Segment Open

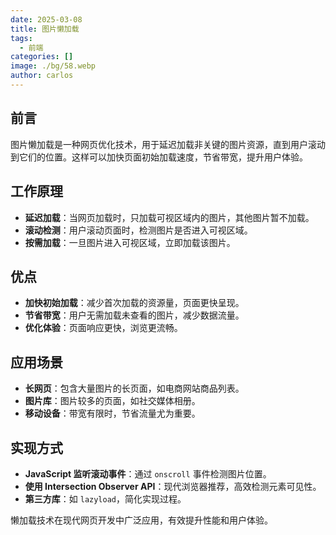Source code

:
 ```yaml
---
date: 2025-03-08
title: 图片懒加载
tags:
  - 前端
categories: []
image: ./bg/58.webp
author: carlos
---
```


## 前言

图片懒加载是一种网页优化技术，用于延迟加载非关键的图片资源，直到用户滚动到它们的位置。这样可以加快页面初始加载速度，节省带宽，提升用户体验。

## 工作原理

- **延迟加载**：当网页加载时，只加载可视区域内的图片，其他图片暂不加载。
- **滚动检测**：用户滚动页面时，检测图片是否进入可视区域。
- **按需加载**：一旦图片进入可视区域，立即加载该图片。

## 优点

- **加快初始加载**：减少首次加载的资源量，页面更快呈现。
- **节省带宽**：用户无需加载未查看的图片，减少数据流量。
- **优化体验**：页面响应更快，浏览更流畅。

## 应用场景

- **长网页**：包含大量图片的长页面，如电商网站商品列表。
- **图片库**：图片较多的页面，如社交媒体相册。
- **移动设备**：带宽有限时，节省流量尤为重要。

## 实现方式

- **JavaScript 监听滚动事件**：通过 `onscroll` 事件检测图片位置。
- **使用 Intersection Observer API**：现代浏览器推荐，高效检测元素可见性。
- **第三方库**：如 `lazyload`，简化实现过程。

懒加载技术在现代网页开发中广泛应用，有效提升性能和用户体验。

Segment Closed

Transcribe the entries above verbatim, omitting their pictures.

REPLY TO THE EXERCISE
Source code

:
 ```yaml
---
date: 2025-03-08
title: 图片懒加载
tags:
  - 前端
categories: []
image: ./bg/58.webp
author: carlos
---
```


## 前言

图片懒加载是一种网页优化技术，用于延迟加载非关键的图片资源，直到用户滚动到它们的位置。这样可以加快页面初始加载速度，节省带宽，提升用户体验。

## 工作原理

- **延迟加载**：当网页加载时，只加载可视区域内的图片，其他图片暂不加载。
- **滚动检测**：用户滚动页面时，检测图片是否进入可视区域。
- **按需加载**：一旦图片进入可视区域，立即加载该图片。

## 优点

- **加快初始加载**：减少首次加载的资源量，页面更快呈现。
- **节省带宽**：用户无需加载未查看的图片，减少数据流量。
- **优化体验**：页面响应更快，浏览更流畅。

## 应用场景

- **长网页**：包含大量图片的长页面，如电商网站商品列表。
- **图片库**：图片较多的页面，如社交媒体相册。
- **移动设备**：带宽有限时，节省流量尤为重要。

## 实现方式

- **JavaScript 监听滚动事件**：通过 `onscroll` 事件检测图片位置。
- **使用 Intersection Observer API**：现代浏览器推荐，高效检测元素可见性。
- **第三方库**：如 `lazyload`，简化实现过程。

懒加载技术在现代网页开发中广泛应用，有效提升性能和用户体验。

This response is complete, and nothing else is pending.